Federal audit shows city never had enough patrol officers

5/9/2013
BY IGNAZIO MESSINA
BLADE STAFF WRITER

The city of Toledo violated the terms of a $7.1 million federal grant from 2009 that allowed the Finkbeiner administration to hire back 31 police officers laid off because of budgets cuts, according to a document released Wednesday by the city.

The city applied in March, 2009, to receive nearly $34.6 million over three years from the COPS Hiring Recovery Program.

That could have allowed the city to bring back the 75 officers laid off May 1, 2009, and hire an additional 75 officers.

Instead, Toledo got enough federal money to pay for 31 police officers, not 150 officers, as it requested.

The money came with strings attached. The city had to maintain a certain number of police officers. Finkbeiner administration officials said the city was required to maintain a minimum level of 564 sworn officers for four years. There currently are about 592 sworn officers.

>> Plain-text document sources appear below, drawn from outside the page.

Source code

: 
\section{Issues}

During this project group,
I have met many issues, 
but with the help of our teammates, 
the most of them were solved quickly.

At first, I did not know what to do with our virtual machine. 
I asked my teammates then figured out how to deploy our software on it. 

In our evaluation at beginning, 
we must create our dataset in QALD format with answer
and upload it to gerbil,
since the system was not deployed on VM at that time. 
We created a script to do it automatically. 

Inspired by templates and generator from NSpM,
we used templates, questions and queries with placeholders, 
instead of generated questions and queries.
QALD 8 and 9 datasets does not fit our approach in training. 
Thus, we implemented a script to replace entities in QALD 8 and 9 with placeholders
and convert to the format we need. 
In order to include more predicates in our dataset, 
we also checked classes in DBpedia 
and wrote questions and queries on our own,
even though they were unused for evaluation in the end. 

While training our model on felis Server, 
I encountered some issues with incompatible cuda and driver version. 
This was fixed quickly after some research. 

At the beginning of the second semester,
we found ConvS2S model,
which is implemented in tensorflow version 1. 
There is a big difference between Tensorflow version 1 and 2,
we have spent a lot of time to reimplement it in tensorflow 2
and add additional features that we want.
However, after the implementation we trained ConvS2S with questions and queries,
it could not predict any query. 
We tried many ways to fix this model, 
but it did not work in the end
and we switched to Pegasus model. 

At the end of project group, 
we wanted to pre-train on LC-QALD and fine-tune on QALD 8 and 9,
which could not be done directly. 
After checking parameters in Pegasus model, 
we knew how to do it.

Now, Councilman D. Michael Collins and Toledo police Capt. George Kral said the city never has been in compliance because the grant specified the city must keep a minimum of 495 patrolmen — the lowest rank for police officers — not the number of all officers on the force.

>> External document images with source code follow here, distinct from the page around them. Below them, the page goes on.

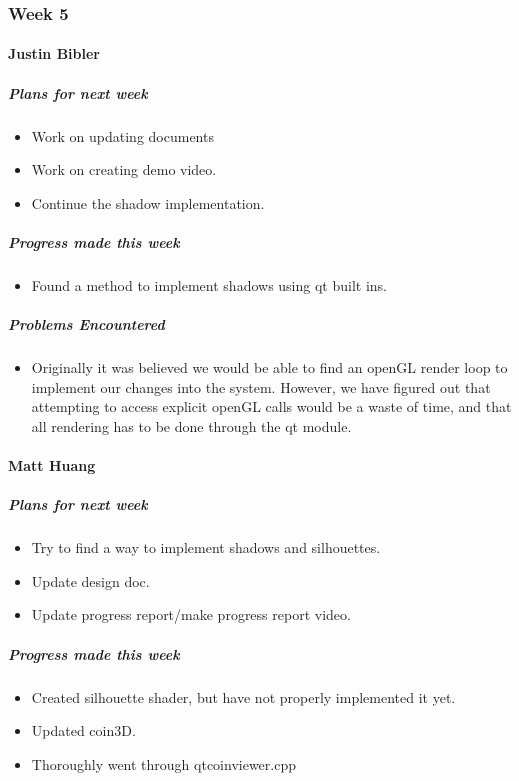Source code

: {
\subsubsection{Week 5}
\paragraph{Justin Bibler}
\subparagraph{Plans for next week}
\begin{itemize}
  \item Work on updating documents
  \item Work on creating demo video.
  \item Continue the shadow implementation.
\end{itemize}

\subparagraph{Progress made this week}
\begin{itemize}
  \item Found a method to implement shadows using qt built ins.
\end{itemize}

\subparagraph{Problems Encountered}
\begin{itemize}
  \item Originally it was believed we would be able to find an openGL render loop to implement our changes into the system. However, we have figured out that attempting to access explicit openGL calls would be a waste of time, and that all rendering has to be done through the qt module.
\end{itemize}
\vspace{3mm}

\paragraph{Matt Huang}
\subparagraph{Plans for next week}
\begin{itemize}
  \item Try to find a way to implement shadows and silhouettes.
  \item Update design doc.
  \item Update progress report/make progress report video.
\end{itemize}

\subparagraph{Progress made this week}
\begin{itemize}
  \item Created silhouette shader, but have not properly implemented it yet.
  \item Updated coin3D.
  \item Thoroughly went through qtcoinviewer.cpp
\end{itemize}

}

The city now has 457 patrolmen and 135 command officers.

“We have never been in compliance,” Captain Kral said. “When we got [the grant] in 2009, we were right at the number of patrolmen.”

Retirements forced the number of patrolmen to dip below the required figure and the city never recovered, he said.

Thirty patrolmen retired in 2009, 21 patrolmen retired in 2010, 39 patrolmen retired in 2011, and 21 retired in 2012.

“I spoke with our grant [representative] in Washington and since we have been actively hiring, and and as long as a city is making a good-faith effort to keep its numbers up, there will not be any problem,” Captain Kral said.

The problems Captain Kral referred to is the possibility that the city would have to return the money, which would plunge the city into the red.

Police Chief Derrick Diggs, in a letter to Toledo councilmen, confirmed the federal Office of the Inspector General had conducted an audit on the matter.

“The only main concern from the OIG audit was that we never maintained the level of patrol officers that we were supposed to,” the chief wrote.

Deputy Mayor and Safety Director Shirley Green said it takes up to nine months to hire and train a class of police recruits. Police officers are used to running background checks for firefighters and police recruits and they also run the academy for police cadets. That means a larger class would require more police officers to be pulled off the streets, Ms. Green said.

The threat of losing the grant money has been an issue for Mayor Mike Bell.

In the first year of his administration, Mayor Bell proposed laying off 125 officers to save $4.08 million toward a $48 million deficit in the general fund.

At the time, then-Police Chief Mike Navarre said in a March 8, 2010, letter to the mayor: “I have determined that laying off 100 officers would require that we forfeit the remaining portion of the COPS hiring grant and the loss of $5,502,501.”

Mr. Collins, a former police officer and president of the patrolmen's union, raised the issue by asking Chief Diggs for answers about the grant money. “This first thing we need to do is be forthright and admit that we have failed to comply with the terms and conditions,” Mr. Collins said.

He said there is actually one less police officer working now than when Mr. Bell first took office in January, 2010.

Mr. Bell has asserted several times that no officers were hired in the four years preceding his term and that he has hired more police officers and firefighters than any previous strong mayor. Toledo’s strong-mayor form of government began in 1993.